Kijken jullie ook naar de concurrentie voor wat daar wel of niet werkt?

“We proberen altijd onze eigen insteek te volgen en daarvan te vertrekken. Wat we natuurlijk wel heel veel doen is luisteren naar de klanten. En soms is dat ook kijken naar de concurrentie. Als klanten systematisch aangeven dat ze een bepaalde fiets echt goed vinden rijden of dat de zithouding heel goed is, dan gaan we daar natuurlijk ook eens naar kijken. Maar ik durf wel zeggen dat we nooit overnemen wat de concurrentie doet. We doen altijd ons eigen ding. Een van de beste voorbeelden waarbij we naar de klanten geluisterd hebben en bij de concurrentie uitkwamen is de wielgrootte van de Max. Omdat we er zelf in geloofden hebben we eerst de Original met zijn kleine wielen gemaakt. Mensen die ermee rijden zien in dat het een uniek rijgevoel geeft en een wendbare fiets creëert. Maar anderen  vonden de looks van die grote wielen mooier, zoals bij de concurrentie. De vraag was er dus om iets te bouwen dat er meer uitziet zoals die fietsen, maar rijdt als een Ellio. En dat hebben we uiteindelijk ook gedaan.”

Ellio legt ook de nadruk op gebruiksgemak. Kan je daar iets meer over vertellen?

“Klopt. Bij een speedpedelec moet de nadruk op mobiliteit liggen. Het is geen recreatieproduct. Dus dat wil zeggen dat mensen ’s ochtends gewoon op de fiets willen stappen, zonder na te denken. Je hebt al genoeg aan je hoofd als je naar het werk moet en de kinderen aan de schoolpoort moet afzetten. En mensen willen gewoon genieten van de rit en hun ogen op de weg kunnen houden. Daarom proberen we ervoor te zorgen dat je zo weinig mogelijk met de fiets moet bezig zijn. Eens de instellingen goed staan, kan je gewoon trappen en rijden en hoef je nergens meer aan te denken. Dat is iets dat mensen enorm appreciëren.”

Wat is jullie visie op veiligheid?

“Als je een mobiliteitsproduct maakt, moet het natuurlijk ook veilig zijn en daar zetten we fel op in. Om te beginnen focussen we op objectieve veiligheid: ongevallen vermijden moet je nog altijd doen. Maar mensen willen zich vooral veilig voelen op de fiets. Ze willen gevoel hebben dat ze de fiets perfect onder controle hebben. Mensen voelen zich vaak veiliger op een gewone e-bike of gewone fiets dan op een speedpedelec, omdat die laatste soms vermogen geeft wanneer ze het niet verwachten of onverwacht reageert. Daar hebben we heel fel op ingezet. Onze speedpedelecs kunnen veel vermogen leveren, maar doen dat gedoseerd. De motor stopt ook niet te bruusk met vermogen leveren wanneer je stopt met trappen. Zo krijgen mensen nooit het gevoel dat de fiets met hen rijdt. Verder willen we er ook voor zorgen dat de banden en andere onderdelen goed aangepast zijn aan de snelheid. Daar zijn we altijd mee bezig en dat zullen we blijven doen.”

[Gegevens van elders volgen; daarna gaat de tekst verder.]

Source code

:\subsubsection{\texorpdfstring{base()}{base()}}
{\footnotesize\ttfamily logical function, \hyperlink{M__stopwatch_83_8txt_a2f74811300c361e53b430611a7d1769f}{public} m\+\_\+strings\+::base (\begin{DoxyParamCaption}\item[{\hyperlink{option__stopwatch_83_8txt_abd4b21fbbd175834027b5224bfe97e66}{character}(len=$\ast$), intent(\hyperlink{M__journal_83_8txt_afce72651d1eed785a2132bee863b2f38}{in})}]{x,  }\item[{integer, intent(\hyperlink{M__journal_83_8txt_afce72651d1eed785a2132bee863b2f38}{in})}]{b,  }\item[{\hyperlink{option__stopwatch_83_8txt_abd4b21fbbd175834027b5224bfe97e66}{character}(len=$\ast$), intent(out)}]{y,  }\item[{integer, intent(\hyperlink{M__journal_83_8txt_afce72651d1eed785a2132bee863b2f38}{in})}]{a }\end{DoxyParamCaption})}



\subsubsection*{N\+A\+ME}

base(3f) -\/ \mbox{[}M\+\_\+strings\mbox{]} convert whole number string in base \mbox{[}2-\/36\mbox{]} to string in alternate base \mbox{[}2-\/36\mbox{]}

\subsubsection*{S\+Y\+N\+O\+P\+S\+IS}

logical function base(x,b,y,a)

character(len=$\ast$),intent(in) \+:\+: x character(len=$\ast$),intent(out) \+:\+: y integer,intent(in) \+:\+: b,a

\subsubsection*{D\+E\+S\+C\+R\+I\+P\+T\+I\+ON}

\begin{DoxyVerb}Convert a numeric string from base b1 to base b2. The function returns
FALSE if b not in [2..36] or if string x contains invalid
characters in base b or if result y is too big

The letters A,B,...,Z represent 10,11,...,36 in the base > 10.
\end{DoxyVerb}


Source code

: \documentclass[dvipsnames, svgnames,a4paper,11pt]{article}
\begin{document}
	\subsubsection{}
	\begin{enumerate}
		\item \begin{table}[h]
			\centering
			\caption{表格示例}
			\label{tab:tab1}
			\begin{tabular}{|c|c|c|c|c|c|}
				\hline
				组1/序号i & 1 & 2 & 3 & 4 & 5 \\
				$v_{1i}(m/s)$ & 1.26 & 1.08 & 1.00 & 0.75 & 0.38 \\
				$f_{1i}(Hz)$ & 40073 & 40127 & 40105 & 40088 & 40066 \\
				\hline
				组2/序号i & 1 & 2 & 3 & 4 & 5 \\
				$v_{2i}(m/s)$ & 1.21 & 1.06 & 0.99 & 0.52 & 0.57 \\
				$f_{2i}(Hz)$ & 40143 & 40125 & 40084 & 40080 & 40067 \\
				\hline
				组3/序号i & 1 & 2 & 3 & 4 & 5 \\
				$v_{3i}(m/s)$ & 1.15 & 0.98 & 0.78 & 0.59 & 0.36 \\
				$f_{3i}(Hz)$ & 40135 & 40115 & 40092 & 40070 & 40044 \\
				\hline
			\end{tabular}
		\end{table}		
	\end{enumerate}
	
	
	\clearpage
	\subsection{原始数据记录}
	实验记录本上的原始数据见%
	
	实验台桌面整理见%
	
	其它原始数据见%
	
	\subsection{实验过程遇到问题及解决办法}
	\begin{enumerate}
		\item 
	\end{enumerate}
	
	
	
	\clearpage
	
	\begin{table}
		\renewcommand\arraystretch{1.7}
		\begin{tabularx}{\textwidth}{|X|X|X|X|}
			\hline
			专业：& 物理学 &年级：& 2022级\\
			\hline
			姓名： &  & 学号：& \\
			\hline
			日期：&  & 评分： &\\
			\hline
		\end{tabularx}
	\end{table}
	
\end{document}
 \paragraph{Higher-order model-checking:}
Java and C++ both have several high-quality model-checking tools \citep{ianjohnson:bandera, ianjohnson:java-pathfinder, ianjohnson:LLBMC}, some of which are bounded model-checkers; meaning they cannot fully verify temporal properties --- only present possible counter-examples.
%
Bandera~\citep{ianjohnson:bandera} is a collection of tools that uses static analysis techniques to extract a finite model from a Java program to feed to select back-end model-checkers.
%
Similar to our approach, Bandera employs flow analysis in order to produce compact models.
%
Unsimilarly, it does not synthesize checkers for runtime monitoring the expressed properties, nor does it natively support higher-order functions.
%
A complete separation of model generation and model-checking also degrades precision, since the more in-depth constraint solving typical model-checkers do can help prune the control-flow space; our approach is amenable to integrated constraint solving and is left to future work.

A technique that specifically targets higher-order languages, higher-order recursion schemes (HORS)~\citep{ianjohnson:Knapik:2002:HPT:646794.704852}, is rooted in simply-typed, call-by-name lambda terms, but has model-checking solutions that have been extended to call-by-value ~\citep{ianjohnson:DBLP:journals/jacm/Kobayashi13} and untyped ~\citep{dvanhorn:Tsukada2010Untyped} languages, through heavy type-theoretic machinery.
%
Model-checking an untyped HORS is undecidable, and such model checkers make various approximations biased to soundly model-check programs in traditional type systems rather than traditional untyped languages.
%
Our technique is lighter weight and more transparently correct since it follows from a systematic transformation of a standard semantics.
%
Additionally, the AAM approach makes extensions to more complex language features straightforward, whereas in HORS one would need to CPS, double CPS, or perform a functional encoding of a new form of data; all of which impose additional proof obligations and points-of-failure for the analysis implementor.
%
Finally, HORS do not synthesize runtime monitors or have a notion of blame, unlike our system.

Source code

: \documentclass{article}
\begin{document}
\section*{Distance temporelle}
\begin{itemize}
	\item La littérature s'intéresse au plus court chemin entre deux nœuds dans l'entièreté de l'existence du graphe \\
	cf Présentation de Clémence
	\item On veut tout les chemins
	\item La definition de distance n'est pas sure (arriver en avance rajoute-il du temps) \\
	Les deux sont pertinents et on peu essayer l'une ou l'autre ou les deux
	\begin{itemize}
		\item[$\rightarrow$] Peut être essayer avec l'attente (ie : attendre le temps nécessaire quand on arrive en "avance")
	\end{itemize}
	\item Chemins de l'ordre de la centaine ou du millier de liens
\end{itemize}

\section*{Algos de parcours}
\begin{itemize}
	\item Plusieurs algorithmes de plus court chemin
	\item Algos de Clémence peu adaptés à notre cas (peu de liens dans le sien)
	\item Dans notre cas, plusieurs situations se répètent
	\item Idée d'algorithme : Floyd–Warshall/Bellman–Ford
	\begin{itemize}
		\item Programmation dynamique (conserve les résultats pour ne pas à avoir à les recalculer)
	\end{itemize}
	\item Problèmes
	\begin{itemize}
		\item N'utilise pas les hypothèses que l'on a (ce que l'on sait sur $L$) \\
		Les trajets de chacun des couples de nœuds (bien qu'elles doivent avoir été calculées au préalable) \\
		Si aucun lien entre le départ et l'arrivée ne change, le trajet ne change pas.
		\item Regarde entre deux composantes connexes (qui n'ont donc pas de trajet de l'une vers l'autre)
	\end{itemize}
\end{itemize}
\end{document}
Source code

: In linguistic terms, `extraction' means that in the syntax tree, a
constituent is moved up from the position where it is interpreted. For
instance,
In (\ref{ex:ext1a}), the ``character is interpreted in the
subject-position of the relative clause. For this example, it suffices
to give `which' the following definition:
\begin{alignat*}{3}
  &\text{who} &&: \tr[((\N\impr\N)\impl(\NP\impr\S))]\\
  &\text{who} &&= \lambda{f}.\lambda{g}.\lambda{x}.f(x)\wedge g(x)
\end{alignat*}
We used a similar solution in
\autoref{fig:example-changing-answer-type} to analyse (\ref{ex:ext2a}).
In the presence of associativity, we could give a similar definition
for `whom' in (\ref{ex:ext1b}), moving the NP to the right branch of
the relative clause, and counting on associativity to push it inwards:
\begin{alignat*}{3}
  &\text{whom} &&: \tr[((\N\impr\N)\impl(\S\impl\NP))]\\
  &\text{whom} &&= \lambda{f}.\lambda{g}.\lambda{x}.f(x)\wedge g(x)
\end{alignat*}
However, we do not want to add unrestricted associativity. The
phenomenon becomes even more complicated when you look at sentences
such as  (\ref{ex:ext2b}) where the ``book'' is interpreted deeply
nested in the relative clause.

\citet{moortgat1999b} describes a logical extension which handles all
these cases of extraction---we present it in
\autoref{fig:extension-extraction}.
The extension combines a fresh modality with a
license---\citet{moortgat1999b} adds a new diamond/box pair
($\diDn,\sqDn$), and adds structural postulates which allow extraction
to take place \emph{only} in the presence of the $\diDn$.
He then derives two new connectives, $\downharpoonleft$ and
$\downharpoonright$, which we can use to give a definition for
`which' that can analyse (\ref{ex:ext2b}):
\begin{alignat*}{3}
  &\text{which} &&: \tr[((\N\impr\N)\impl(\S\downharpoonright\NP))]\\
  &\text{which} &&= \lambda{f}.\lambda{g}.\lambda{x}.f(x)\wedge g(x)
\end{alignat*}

Hoe zou je mensen overtuigen die nog sceptisch zijn of speedpedelecs gevaarlijk vinden?

“Dat is iets dat we veel tegenkomen. Er zijn twee elementen: eerst moeten mensen beseffen dat een voertuig dat 45 km/u kan rijden niet de hele tijd 45 móet rijden. Dat is een verschil. Iedereen lacht ermee als ik dat zeg, maar toch denken veel mensen dat je met een speedpedelec altijd 45 km/u rijdt. Natuurlijk kan je perfect 25 km/u rijden tussen andere fietsers. Op het fietspad is dat geen probleem. En bij Ellio vinden we het ook heel belangrijk dat je zelfs inde hoogste ondersteuning die  controleerbaarheid hebt. Als je bij speedpedelecs van sommige concurrenten begint te trappen, dan versnellen die automatisch naar 45 km/u. Dat is niet veilig, vinden wij. Het tweede punt is dat er statistisch is aangetoond dat een speedpedelec niet gevaarlijker is dan een gewone e-bike, van zodra je een aantal weken ervaring hebt of als je een opleiding gevolgd hebt. Er gebeuren dan niet vaker ongevallen als bij een gewone e-bike. En dat is objectief bepaald.”

Op welke manier vullen de Max en Original elkaar aan en waar zitten de grootste verschillen?

“Ik ben heel tevreden met hoe ze elkaar aanvullen. Initieel kregen we de vraag om het concept van onze Original uit te bouwen als een fiets met grotere wielen. We hebben hetzelfde aandrijfsysteem gebruikt en dat is goed gelukt. Maar vooral: we hebben van de Max iets anders kunnen maken. Hij voelt meer ‘rechtdoor’, zeg maar. Door de grote wielen is hij heel stabiel, maar minder wendbaar dan de Original. Mensen die vaak langs een jaagpad, vaart of fietsautostrade rijden, appreciëren het rijgevoel erg. Daarin vult de Max de Original goed aan. De Original is dan weer een goede ‘one-size-fits-all’. Hij biedt een comfortabele zithouding van mensen die tussen de 1m50 en 1m85 groot zijn. Écht grote mensen hadden wel een probleem met de Original en dan is de Max het perfecte alternatief. Dus ook daar vullen ze elkaar mooi aan. We hebben de Max ook iets beter afgemonteerd. Er staan 203mm-schijfremmen op, tegenover de 180mm-schijven van de Original. Het is een detail, maar echt fervente fietsers kijken daar wel naar. We hebben voor de Max ook een Carbon Drive® riem gebruikt in plaats van een rubberen exemplaar.”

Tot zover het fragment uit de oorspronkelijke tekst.